What was it to her if Piers Rendall loved and wedded another woman? He was her friend; during the last few months he had given a hundred signs of his care for her, his anxiety to help and cheer her life. She in return must be equally generous. She must rejoice over his happiness, and pray for its coming. Why not? It was no loss to her. She herself might never marry. Piers Rendall could be nothing to her. Vanna threw back her head and burst into a peal of high, unnatural laughter. The children playing on the rocks glanced up in amaze, and stood staring at the strange spectacle of “The Cottage Lady” laughing all to herself, and Vanna laughed on and on, with ever harder, higher notes. Piers could be nothing to her. No, nothing! nothing but life, and sun, and air, and food, and raiment, and hope, and comfort. Nothing but that. Everything in the world, and nothing more. Unutterable joy, unfathomable loss. She knew now. The scales had fallen from her eyes. In a blinding flash of light she saw her own heart, and knew that it held but one thought, one image, one hope.

How long had she loved him? She recalled their first meeting, when he had frowned at the sight of her, and she had watched him walk along the shore by Jean’s side with resentment in her heart. Their acquaintance had begun with prejudice and dislike, yet almost at once her sympathy had gone out towards him; almost from the first it had distressed her to see his depression; that nervous twitch of the features had been a positive pain, she had turned away her head to avoid the sight.

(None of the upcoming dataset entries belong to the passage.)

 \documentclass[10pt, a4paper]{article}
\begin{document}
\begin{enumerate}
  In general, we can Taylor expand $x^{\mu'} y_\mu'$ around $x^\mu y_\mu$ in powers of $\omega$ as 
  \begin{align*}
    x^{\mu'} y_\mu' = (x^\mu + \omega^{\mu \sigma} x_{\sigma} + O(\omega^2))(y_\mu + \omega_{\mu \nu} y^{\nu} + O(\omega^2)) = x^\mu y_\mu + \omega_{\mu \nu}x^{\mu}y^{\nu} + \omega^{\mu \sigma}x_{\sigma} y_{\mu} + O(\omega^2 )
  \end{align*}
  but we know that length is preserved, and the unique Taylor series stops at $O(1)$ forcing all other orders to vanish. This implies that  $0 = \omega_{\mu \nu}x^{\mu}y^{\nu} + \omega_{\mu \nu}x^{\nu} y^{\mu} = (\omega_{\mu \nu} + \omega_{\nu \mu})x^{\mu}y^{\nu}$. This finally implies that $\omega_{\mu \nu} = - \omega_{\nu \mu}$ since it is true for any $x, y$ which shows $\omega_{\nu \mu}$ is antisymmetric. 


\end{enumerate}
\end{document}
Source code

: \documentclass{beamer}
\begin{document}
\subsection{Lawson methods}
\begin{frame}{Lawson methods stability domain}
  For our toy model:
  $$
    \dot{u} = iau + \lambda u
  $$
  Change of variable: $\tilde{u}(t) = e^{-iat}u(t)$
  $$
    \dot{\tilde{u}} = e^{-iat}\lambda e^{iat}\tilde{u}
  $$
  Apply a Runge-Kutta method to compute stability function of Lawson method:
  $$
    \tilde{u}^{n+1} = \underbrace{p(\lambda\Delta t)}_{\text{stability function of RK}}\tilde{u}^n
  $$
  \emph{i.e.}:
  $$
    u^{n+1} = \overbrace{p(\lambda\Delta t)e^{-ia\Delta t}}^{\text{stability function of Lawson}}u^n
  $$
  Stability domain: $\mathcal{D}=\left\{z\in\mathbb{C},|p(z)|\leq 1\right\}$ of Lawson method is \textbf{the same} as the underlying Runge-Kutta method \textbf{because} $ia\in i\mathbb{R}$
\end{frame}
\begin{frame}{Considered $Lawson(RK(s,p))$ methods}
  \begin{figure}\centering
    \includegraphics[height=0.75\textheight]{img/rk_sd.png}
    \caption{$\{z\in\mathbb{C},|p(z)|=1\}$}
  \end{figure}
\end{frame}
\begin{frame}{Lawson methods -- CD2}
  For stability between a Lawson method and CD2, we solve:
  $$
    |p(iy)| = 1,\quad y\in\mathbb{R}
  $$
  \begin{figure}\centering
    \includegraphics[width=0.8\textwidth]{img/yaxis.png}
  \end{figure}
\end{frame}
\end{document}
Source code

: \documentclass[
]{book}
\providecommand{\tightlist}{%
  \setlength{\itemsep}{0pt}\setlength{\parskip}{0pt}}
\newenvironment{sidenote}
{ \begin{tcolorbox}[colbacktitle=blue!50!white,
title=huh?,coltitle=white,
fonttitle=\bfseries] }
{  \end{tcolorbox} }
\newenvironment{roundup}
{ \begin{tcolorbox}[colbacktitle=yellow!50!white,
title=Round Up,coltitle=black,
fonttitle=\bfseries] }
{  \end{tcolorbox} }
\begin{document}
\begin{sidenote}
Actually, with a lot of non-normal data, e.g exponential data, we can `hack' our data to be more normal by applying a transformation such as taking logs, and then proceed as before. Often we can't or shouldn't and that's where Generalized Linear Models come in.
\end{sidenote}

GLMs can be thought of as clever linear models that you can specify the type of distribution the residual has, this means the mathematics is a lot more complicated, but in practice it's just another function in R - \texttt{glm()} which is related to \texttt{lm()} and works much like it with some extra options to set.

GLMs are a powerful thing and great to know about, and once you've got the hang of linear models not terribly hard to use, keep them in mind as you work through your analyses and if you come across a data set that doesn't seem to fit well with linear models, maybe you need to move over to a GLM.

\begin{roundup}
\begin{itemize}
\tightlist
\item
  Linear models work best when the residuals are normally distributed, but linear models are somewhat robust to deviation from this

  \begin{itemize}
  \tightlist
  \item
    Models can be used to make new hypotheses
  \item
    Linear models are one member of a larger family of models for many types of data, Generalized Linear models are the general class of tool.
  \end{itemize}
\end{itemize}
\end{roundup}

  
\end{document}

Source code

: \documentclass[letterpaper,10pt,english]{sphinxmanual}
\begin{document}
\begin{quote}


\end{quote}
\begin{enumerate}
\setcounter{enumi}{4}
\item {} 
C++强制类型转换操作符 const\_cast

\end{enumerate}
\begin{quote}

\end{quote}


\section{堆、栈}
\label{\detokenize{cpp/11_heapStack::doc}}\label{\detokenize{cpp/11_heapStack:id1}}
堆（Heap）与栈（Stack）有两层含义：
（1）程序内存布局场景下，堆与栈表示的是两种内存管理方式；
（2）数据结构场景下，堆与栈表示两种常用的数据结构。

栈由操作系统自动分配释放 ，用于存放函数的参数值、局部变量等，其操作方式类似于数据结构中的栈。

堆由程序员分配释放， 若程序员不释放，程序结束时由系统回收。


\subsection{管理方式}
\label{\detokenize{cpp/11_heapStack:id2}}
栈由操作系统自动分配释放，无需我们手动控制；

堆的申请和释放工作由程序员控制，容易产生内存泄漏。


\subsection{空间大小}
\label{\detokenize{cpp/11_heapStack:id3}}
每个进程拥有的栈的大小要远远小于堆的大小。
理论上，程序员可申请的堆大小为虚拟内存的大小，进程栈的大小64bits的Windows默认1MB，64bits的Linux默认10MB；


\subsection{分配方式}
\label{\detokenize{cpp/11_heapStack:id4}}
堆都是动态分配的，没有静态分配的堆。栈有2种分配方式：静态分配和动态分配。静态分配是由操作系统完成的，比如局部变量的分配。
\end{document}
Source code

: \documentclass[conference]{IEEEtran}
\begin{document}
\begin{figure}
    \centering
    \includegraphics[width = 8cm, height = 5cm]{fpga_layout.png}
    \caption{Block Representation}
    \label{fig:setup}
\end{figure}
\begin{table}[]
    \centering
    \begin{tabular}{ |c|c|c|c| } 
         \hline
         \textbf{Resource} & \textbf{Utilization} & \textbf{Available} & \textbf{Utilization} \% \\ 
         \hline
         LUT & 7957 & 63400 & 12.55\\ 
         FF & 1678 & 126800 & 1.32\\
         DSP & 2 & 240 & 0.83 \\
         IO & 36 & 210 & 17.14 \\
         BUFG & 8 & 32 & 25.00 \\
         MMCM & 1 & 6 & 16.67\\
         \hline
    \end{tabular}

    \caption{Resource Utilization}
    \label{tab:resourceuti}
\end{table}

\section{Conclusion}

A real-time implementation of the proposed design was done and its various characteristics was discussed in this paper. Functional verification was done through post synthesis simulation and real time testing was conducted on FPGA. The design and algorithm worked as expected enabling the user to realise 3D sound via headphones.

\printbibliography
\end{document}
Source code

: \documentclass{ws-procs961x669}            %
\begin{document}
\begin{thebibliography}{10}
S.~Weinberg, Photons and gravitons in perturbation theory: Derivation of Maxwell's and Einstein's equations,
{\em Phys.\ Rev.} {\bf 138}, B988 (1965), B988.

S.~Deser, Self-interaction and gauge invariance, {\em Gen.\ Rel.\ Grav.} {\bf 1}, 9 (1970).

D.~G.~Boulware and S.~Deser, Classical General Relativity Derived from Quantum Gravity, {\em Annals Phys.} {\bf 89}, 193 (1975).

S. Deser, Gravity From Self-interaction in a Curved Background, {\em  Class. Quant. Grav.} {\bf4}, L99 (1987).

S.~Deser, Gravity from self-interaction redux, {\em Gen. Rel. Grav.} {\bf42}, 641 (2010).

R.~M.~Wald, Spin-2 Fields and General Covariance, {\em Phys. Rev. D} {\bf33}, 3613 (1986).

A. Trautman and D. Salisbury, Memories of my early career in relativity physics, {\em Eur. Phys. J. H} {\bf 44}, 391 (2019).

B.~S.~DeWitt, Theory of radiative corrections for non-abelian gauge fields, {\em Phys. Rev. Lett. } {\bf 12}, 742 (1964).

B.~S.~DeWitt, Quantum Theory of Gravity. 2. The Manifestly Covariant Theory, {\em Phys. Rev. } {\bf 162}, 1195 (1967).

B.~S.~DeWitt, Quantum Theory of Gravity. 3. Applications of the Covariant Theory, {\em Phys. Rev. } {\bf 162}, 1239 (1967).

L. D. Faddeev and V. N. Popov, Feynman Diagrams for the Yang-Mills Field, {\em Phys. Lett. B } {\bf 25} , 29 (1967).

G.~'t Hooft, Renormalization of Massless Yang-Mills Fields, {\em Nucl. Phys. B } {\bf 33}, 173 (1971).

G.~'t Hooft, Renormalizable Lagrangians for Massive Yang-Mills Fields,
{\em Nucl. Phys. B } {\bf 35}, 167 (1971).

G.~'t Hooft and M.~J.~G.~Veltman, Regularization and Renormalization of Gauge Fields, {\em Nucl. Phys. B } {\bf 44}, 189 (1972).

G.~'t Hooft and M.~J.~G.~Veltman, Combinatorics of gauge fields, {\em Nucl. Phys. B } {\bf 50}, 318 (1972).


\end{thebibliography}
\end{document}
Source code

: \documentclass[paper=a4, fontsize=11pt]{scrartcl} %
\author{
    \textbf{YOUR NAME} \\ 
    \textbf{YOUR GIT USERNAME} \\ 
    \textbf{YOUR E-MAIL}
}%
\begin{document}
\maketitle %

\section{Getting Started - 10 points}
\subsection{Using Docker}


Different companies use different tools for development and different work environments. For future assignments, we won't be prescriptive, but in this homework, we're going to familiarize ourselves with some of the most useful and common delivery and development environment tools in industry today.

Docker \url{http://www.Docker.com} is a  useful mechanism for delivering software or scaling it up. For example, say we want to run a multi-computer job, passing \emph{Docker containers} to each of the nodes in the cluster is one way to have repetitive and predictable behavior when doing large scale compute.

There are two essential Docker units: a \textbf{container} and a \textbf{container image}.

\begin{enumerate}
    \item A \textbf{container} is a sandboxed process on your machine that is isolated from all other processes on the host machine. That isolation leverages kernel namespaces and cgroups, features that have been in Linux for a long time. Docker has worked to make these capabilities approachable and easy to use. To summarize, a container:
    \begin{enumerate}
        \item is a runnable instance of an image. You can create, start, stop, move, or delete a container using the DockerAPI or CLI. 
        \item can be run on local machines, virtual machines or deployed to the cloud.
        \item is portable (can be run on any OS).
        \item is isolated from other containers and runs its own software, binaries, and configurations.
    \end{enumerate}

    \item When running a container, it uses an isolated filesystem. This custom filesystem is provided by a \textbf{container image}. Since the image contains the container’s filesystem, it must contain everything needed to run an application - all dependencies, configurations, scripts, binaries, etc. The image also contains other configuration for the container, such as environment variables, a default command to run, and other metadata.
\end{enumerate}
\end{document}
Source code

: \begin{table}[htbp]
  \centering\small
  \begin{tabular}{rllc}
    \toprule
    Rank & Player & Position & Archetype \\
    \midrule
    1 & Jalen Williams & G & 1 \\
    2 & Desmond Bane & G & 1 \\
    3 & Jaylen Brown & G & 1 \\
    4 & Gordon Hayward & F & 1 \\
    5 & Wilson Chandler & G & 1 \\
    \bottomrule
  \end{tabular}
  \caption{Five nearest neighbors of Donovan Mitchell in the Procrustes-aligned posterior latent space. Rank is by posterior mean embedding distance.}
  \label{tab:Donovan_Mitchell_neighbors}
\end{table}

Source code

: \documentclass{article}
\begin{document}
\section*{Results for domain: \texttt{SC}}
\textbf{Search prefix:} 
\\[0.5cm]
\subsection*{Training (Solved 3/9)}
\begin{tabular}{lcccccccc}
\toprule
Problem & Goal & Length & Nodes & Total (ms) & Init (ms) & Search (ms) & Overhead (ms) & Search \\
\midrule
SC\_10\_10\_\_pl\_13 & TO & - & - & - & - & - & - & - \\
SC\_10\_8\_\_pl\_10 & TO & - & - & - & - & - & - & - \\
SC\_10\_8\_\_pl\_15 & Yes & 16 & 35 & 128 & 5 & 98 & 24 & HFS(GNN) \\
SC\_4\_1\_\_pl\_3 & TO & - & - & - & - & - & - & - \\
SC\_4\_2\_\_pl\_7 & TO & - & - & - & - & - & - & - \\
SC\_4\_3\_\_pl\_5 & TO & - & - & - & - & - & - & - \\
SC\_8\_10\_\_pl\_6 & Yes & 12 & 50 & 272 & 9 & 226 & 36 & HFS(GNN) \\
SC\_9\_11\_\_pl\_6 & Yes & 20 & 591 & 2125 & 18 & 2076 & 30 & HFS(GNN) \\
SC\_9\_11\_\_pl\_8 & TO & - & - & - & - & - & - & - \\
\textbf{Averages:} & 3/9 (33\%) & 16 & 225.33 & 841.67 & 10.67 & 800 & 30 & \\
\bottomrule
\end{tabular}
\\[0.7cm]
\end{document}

Later on, when Jean was engaged, he had drawn nearer, and looking back on the day of the wedding, she knew that it had been for his sake that she had taken an interest in her costume, from a desire to appear fair in his eyes. At the moment of entering the church it had been his face which had stood out from all the rest. She had been so thankful to see his smile. All that afternoon and evening he had been quietly, unostentatiously attentive, as if divining her sense of loss, and striving, in so far as might be, to fill the gap. Twice again she had seen him before leaving town, and then had come the morning when he had appeared at the Manor House window, and she had seen her own transfigured face in the glass. That was the day when the last barrier had broken down, and friendship had finally made place for love.